#### [AIM OF THE TASK]
Retype each record below word for word, pictures excluded.

[DATA SHOWN Boundary: Start]

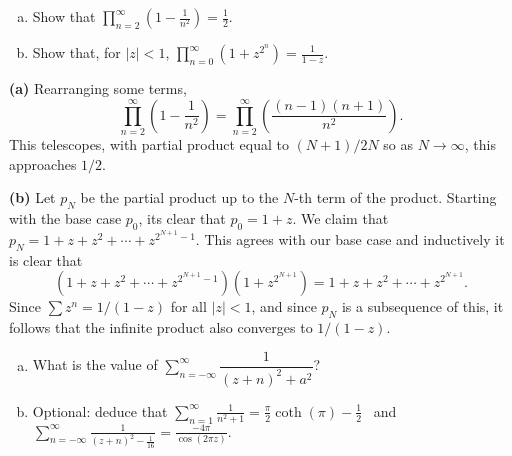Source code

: \documentclass[11pt,letterpaper]{article}
\begin{document}
\begin{problem}\noindent
    \begin{enumerate}[(a)]
        \item Show that $\displaystyle\prod\limits_{n=2}^\infty \left(1-\frac{1}{n^2}\right)=\frac{1}{2}$.
        \item Show that, for $|z|<1$, $\displaystyle \prod\limits_{n=0}^\infty (1+z^{2^n})=\frac{1}{1-z}$.
    \end{enumerate}
\end{problem}

\begin{solution}
    \textbf{(a)} Rearranging some terms,
    \[
        \prod^\infty_{n=2}\left(1-\frac{1}{n^2}\right)=\prod^\infty_{n=2}\left(\frac{(n-1)(n+1)}{n^2}\right).
    \] 
    This telescopes, with partial product equal to $(N+1)/2N$ so as $N\to \infty$, this approaches $1/2$.

    \textbf{(b)} Let $p_N$ be the partial product up to the $N$-th term of the product. Starting with the base case $p_0$, its clear that $p_0=1+z$. We claim that $p_N = 1+z+z^2+\cdots +z^{2^{N+1}-1}$. This agrees with our base case and inductively it is clear that
    \[
        \left(1+z+z^2+\cdots+z^{2^{N+1}-1}\right)\left(1+z^{2^{N+1}}\right)=1+z+z^2+\cdots+z^{2^{N+1}}.
    \] 
    Since $\sum z^n = 1/(1-z)$ for all $|z|<1$, and since $p_N$ is a subsequence of this, it follows that the infinite product also converges to $1/(1-z)$.
\end{solution}

\begin{problem}\noindent
    \begin{enumerate}[(a)]
        \item What is the value of $\displaystyle \sum\limits_{n=-\infty}^\infty \dfrac{1}{(z+n)^2+a^2}$?
        \item Optional: deduce that $\displaystyle \sum_{n=1}^\infty \frac{1}{n^2+1}=\frac{\pi}{2}\coth(\pi)-\frac12$ \ and $\displaystyle \sum_{n=-\infty}^\infty \frac{1}{(z+n)^2-\frac{1}{16}}=\frac{-4\pi}{\cos(2\pi z)}.$
    \end{enumerate}
\end{problem}
\end{document}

[DATA SHOWN Boundary: End]

#### [RESULT]
Source code

: \documentclass[11pt,letterpaper]{article}
\begin{document}
\begin{problem}\noindent
    \begin{enumerate}[(a)]
        \item Show that $\displaystyle\prod\limits_{n=2}^\infty \left(1-\frac{1}{n^2}\right)=\frac{1}{2}$.
        \item Show that, for $|z|<1$, $\displaystyle \prod\limits_{n=0}^\infty (1+z^{2^n})=\frac{1}{1-z}$.
    \end{enumerate}
\end{problem}

\begin{solution}
    \textbf{(a)} Rearranging some terms,
    \[
        \prod^\infty_{n=2}\left(1-\frac{1}{n^2}\right)=\prod^\infty_{n=2}\left(\frac{(n-1)(n+1)}{n^2}\right).
    \] 
    This telescopes, with partial product equal to $(N+1)/2N$ so as $N\to \infty$, this approaches $1/2$.

    \textbf{(b)} Let $p_N$ be the partial product up to the $N$-th term of the product. Starting with the base case $p_0$, its clear that $p_0=1+z$. We claim that $p_N = 1+z+z^2+\cdots +z^{2^{N+1}-1}$. This agrees with our base case and inductively it is clear that
    \[
        \left(1+z+z^2+\cdots+z^{2^{N+1}-1}\right)\left(1+z^{2^{N+1}}\right)=1+z+z^2+\cdots+z^{2^{N+1}}.
    \] 
    Since $\sum z^n = 1/(1-z)$ for all $|z|<1$, and since $p_N$ is a subsequence of this, it follows that the infinite product also converges to $1/(1-z)$.
\end{solution}

\begin{problem}\noindent
    \begin{enumerate}[(a)]
        \item What is the value of $\displaystyle \sum\limits_{n=-\infty}^\infty \dfrac{1}{(z+n)^2+a^2}$?
        \item Optional: deduce that $\displaystyle \sum_{n=1}^\infty \frac{1}{n^2+1}=\frac{\pi}{2}\coth(\pi)-\frac12$ \ and $\displaystyle \sum_{n=-\infty}^\infty \frac{1}{(z+n)^2-\frac{1}{16}}=\frac{-4\pi}{\cos(2\pi z)}.$
    \end{enumerate}
\end{problem}
\end{document}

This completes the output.